Just a quick note. Wanted to point to this presentation on the Chinese bubble: “China the Mother of All Black Swans“. His conclusions on commodity prices and interest rates are right on the mark, stating:
- interest rates will go up
Ok this is a no-brainer for a number of reasons, one being that US interest rates are about as low as they can go. Also, given the large amount of new debt issue and increasing stockpiles in China, Japan, and elsewhere, would expect reduced appetite at current interest levels. That said, in uncertain markets, where else should China or Japan park their $ inflows?
- commodity prices will revert
Well, most commodity prices already reverted to historical levels in 2008 during the market crisis. This can be seen in a number of commodity indices. That said, there are specific commodities that are at premiums to historical levels (ones that China has been buying).

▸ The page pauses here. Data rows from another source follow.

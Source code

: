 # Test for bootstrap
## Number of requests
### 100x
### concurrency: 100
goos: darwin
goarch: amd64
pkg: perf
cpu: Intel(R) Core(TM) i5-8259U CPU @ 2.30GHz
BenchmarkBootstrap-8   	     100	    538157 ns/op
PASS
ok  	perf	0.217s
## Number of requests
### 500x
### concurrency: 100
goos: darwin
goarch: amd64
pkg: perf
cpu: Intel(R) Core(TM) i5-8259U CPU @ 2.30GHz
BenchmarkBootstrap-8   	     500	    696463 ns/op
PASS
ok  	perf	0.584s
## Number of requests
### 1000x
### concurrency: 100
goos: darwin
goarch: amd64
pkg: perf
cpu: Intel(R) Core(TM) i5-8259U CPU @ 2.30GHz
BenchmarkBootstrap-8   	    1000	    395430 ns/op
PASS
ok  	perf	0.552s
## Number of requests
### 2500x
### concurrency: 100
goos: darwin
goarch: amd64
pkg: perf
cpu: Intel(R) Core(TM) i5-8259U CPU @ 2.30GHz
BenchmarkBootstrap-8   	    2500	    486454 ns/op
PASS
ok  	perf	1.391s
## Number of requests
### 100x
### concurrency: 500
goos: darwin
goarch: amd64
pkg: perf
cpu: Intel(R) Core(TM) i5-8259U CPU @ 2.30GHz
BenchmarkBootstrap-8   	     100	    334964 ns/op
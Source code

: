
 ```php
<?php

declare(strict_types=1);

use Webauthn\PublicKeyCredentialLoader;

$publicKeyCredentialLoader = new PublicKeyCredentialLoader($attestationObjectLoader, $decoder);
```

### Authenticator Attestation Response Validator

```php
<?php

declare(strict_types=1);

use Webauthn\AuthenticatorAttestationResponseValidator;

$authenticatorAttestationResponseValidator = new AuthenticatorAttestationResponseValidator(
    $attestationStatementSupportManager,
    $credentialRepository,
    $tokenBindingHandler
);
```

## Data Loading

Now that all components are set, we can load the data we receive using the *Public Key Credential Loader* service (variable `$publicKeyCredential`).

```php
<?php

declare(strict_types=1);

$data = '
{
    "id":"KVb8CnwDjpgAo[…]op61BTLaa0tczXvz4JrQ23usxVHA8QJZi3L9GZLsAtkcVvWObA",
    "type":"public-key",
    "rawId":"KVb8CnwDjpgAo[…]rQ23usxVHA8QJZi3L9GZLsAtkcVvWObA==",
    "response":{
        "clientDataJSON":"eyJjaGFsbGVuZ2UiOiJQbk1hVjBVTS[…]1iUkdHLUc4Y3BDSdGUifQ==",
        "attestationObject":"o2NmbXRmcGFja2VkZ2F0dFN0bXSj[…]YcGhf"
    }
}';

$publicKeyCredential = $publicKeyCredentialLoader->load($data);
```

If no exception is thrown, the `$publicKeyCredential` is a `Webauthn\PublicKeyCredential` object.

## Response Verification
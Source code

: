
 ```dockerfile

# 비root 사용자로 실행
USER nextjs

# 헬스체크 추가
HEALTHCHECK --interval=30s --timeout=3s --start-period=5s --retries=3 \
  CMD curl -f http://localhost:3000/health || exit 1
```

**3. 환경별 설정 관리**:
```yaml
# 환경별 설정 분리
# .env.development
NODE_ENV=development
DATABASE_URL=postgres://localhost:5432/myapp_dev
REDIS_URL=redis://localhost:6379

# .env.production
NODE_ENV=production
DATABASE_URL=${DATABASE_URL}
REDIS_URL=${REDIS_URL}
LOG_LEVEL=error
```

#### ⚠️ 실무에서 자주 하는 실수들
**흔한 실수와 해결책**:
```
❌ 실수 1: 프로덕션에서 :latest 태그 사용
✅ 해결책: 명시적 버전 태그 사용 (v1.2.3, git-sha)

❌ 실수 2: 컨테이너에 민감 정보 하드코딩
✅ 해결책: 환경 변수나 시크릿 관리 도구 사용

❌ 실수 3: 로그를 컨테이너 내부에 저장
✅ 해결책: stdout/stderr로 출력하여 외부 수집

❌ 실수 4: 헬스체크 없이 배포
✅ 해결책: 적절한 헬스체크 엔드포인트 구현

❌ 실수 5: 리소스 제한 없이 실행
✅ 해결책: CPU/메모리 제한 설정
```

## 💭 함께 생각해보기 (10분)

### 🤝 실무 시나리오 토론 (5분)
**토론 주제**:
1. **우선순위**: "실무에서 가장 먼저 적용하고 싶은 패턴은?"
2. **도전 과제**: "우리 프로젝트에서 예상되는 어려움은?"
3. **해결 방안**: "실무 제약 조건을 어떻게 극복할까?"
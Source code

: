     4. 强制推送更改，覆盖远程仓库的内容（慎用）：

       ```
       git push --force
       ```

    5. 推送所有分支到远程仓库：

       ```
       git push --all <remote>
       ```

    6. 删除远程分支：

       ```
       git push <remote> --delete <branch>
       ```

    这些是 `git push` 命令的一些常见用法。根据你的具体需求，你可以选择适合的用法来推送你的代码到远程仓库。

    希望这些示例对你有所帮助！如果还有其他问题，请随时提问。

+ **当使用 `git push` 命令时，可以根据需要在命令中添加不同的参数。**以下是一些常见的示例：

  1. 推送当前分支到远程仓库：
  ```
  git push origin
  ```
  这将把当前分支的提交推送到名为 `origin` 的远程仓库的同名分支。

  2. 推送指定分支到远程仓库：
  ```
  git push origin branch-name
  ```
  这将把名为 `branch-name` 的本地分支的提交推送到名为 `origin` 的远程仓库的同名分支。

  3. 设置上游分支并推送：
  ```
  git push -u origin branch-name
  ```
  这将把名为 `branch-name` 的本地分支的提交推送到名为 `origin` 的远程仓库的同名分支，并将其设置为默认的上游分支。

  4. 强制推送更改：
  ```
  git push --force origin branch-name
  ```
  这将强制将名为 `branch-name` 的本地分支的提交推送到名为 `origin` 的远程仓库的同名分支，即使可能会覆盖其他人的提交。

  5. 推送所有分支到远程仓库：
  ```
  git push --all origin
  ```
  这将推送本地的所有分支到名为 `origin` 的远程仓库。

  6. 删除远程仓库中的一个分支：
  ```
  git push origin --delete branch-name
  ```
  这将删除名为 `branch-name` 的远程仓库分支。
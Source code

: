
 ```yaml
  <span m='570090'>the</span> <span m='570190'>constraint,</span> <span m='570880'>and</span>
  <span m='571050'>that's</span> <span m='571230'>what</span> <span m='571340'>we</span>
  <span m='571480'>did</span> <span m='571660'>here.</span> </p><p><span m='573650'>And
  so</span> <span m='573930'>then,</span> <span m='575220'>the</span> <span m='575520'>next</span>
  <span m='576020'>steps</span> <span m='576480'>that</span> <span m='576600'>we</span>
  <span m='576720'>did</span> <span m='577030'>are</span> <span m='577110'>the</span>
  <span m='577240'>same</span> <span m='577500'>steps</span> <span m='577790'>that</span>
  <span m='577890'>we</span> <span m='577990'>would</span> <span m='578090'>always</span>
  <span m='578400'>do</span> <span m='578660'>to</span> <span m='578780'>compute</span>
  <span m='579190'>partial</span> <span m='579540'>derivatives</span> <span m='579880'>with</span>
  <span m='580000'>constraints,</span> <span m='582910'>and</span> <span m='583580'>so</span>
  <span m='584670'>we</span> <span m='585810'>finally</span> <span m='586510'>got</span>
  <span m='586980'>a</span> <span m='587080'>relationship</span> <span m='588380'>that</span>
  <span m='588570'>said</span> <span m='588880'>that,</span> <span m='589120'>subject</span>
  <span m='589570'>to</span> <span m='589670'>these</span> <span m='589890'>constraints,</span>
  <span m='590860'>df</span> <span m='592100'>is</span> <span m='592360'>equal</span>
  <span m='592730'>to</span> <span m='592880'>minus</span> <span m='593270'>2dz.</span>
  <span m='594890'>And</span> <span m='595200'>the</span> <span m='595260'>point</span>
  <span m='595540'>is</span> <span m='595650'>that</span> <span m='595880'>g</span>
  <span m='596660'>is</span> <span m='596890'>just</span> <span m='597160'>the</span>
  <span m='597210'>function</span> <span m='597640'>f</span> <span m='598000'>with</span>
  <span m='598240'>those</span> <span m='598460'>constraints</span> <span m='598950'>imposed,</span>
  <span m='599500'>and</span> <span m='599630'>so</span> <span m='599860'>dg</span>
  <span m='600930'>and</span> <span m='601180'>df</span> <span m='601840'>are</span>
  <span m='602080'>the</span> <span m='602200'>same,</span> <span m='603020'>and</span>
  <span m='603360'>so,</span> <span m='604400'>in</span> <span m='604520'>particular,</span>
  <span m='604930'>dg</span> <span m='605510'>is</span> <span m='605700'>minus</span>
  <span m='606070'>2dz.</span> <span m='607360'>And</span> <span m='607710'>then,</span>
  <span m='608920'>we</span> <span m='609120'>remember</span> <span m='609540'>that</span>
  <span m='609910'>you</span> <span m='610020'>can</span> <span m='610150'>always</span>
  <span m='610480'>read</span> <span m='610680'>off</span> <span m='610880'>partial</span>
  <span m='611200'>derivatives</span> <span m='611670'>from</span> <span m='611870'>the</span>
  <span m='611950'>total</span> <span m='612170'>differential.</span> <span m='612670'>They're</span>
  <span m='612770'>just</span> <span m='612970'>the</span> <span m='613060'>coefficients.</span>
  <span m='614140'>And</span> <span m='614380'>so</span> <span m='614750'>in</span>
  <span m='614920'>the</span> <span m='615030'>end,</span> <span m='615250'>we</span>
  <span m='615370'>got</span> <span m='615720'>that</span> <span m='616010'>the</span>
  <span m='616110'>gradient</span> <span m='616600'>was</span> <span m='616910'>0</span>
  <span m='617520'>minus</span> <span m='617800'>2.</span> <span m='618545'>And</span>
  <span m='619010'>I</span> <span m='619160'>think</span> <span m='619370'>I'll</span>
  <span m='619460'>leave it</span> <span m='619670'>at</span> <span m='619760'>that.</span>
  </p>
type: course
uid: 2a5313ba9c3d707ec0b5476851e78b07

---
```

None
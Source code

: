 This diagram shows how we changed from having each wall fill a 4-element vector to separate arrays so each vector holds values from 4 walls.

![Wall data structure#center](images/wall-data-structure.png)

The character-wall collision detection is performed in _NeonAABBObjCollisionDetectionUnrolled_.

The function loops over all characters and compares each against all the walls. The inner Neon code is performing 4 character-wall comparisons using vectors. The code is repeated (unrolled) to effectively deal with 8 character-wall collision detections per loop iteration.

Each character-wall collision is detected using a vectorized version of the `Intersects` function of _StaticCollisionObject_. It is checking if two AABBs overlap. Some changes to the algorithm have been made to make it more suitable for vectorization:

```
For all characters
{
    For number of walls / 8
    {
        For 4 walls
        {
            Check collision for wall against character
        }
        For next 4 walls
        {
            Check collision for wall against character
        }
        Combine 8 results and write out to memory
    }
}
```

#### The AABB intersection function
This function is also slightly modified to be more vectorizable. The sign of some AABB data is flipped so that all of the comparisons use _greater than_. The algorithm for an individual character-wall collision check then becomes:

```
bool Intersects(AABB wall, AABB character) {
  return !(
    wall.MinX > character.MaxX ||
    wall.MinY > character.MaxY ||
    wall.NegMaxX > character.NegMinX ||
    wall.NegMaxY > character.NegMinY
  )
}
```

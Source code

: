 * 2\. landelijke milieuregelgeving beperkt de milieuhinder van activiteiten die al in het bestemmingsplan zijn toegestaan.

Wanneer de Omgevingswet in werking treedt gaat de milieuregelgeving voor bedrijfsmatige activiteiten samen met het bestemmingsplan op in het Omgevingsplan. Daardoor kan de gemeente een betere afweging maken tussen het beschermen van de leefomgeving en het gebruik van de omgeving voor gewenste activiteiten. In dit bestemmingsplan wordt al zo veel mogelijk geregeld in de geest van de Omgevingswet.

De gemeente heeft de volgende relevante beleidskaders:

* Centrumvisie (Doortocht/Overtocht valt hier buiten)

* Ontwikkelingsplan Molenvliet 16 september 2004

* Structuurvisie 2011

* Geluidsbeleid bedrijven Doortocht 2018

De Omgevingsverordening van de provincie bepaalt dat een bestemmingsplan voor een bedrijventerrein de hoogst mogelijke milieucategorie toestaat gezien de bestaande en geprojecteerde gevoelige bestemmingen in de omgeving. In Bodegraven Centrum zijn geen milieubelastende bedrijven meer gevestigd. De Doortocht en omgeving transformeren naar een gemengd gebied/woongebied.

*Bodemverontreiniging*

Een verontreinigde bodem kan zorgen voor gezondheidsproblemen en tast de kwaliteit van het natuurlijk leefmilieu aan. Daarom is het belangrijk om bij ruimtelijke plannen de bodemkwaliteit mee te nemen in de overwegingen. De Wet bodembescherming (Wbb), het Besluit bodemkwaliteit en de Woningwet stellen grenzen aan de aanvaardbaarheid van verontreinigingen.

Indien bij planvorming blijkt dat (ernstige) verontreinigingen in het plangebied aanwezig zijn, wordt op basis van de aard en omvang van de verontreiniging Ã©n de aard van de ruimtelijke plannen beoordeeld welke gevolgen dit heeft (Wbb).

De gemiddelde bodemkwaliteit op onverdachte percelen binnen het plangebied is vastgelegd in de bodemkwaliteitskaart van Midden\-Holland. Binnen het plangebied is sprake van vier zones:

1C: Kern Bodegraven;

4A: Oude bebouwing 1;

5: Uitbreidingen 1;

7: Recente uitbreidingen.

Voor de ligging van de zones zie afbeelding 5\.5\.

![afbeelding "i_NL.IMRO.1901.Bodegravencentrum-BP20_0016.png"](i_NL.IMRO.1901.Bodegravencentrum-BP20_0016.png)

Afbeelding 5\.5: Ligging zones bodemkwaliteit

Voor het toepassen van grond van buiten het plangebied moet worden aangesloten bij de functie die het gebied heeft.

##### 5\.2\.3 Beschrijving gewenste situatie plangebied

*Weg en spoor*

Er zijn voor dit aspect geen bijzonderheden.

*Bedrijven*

Here we can see that commodities, as a broad index, have fallen back to historical levels and stayed there since 2009, however industrial commodities have increased in price by 30%:
I’m going to ignore Gold at the moment, as I don’t believe China is the major driver behind its rise (that said, gold would appear to be ripe for a huge reset, similar to the buildup and reset in the 80s). Copper on the other hand, has had a 50% rise since 2009 that can be attributed to demand from China:
Apparently China is buying copper not only for internal demand, but as a way to invest its huge inflow of $s as opposed to investing entirely in US treasuries. So really we have to be looking at significantly less US consumption of Chinese products or a change in policy around stockpiling industrial commodities, before we see these commodities reverting to historic levels.